Let’s consider an illustrative example: there is a simple tree of depth 2.

Gen 0
A
/ \
B C
/ \
D E

This DAG has no diffs, one revision, and one generation. Since the content changes, so does the CID and thus the pointers to it i the graph. If we update node E to E’, the pointers above it need to be updated as well. This then changes C to C’, and thus A to A’(“A revision 1”). All other links can be copied over (B and D remain at their previous revision 0). We are using the term ”revision” to avoid the word ”version” which conflicts with the version of WNFS itself.

Gen 1
A’ <- Update link for C’ (and thus E’)
/ \
B C’ <- Update link for E’
/ \
D E’ <- Change file

As a rule, the highest node in a (sub)graph will have the highest version number, potentially beyond the highest version leaf node. This is because the parent is aggregating changes across multiple independent subgraphs.

This is a new generation, which we can name after the sequence (”generation 1”), or by the name of the root node (”A-prime”). In practice, referencing the root node would be done by CID.

There is one diff here: <A’, C’, E’>. The rest is shared structurally. Thus, B originated in Generation 0, but is a member of both Generations 0 and 1.

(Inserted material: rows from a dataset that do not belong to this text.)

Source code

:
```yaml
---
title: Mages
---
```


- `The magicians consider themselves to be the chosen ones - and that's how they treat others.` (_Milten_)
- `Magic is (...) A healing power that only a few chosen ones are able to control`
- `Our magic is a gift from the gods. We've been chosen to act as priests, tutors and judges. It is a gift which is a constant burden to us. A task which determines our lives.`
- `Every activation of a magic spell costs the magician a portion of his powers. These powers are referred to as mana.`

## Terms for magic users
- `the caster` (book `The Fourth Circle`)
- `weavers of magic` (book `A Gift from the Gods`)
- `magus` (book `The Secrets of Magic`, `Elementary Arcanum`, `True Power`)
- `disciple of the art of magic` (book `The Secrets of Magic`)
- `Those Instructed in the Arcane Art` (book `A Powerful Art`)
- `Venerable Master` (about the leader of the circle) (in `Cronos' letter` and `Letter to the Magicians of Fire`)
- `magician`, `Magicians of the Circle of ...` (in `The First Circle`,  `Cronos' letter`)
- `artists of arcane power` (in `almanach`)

Given that WNFS is nondestructive, we can easily gain history by simply adding an edge named previous to the older version of the vnode. This also makes validation that the DAG has been non-destructively appended with a Merkle proof that A exists inside A’.

==========
= LEGEND =
==========
..... Identity relation
<———— Previous version
===========
= DIAGRAM =
===========
Gen 0 Gen 1
A<—————————————A’
/ \ / \
B...\..........B \
C<—————————————C’
/ \ / \
D...\..........D \
E<—————————————E’

At the protocol layer, this is viewed as an ever increasing, recursively nested set of DAGs with lots of shared structure. At the application layer, each generation is seen as a single ”slice”, and the use can pan backwards through time to previous slices — of the entire structure, some subgraph, or a single file.

This matter is somewhat complicated by the additional abstraction of an Encrypted Node, specifically the information hiding therein. Once in plaintext, it functions the same way, but there are some special details.

Please refer to the private section docs for more.

Rewind ⏪

It is also possible to link further back more quickly with skip lists (though more time consuming to verify). This would likely look something like links back in time in powers of 2 (which is weighted towards more recent versions). The first 10 would be:

  • 1 back (previous version)

  • 2 back

  • 4 back

  • 8 back

  • 16 back

  • 32 back

  • 64 back

  • 128 back

  • 256 back

  • 512 back

Because every version has links back, this setup gives O(log n) history access. So for instance, 502 back would be achieved in 7 operations, 728 in 5, and 1M in 7. (Calculation: express the number in binary, and count the 1 bits).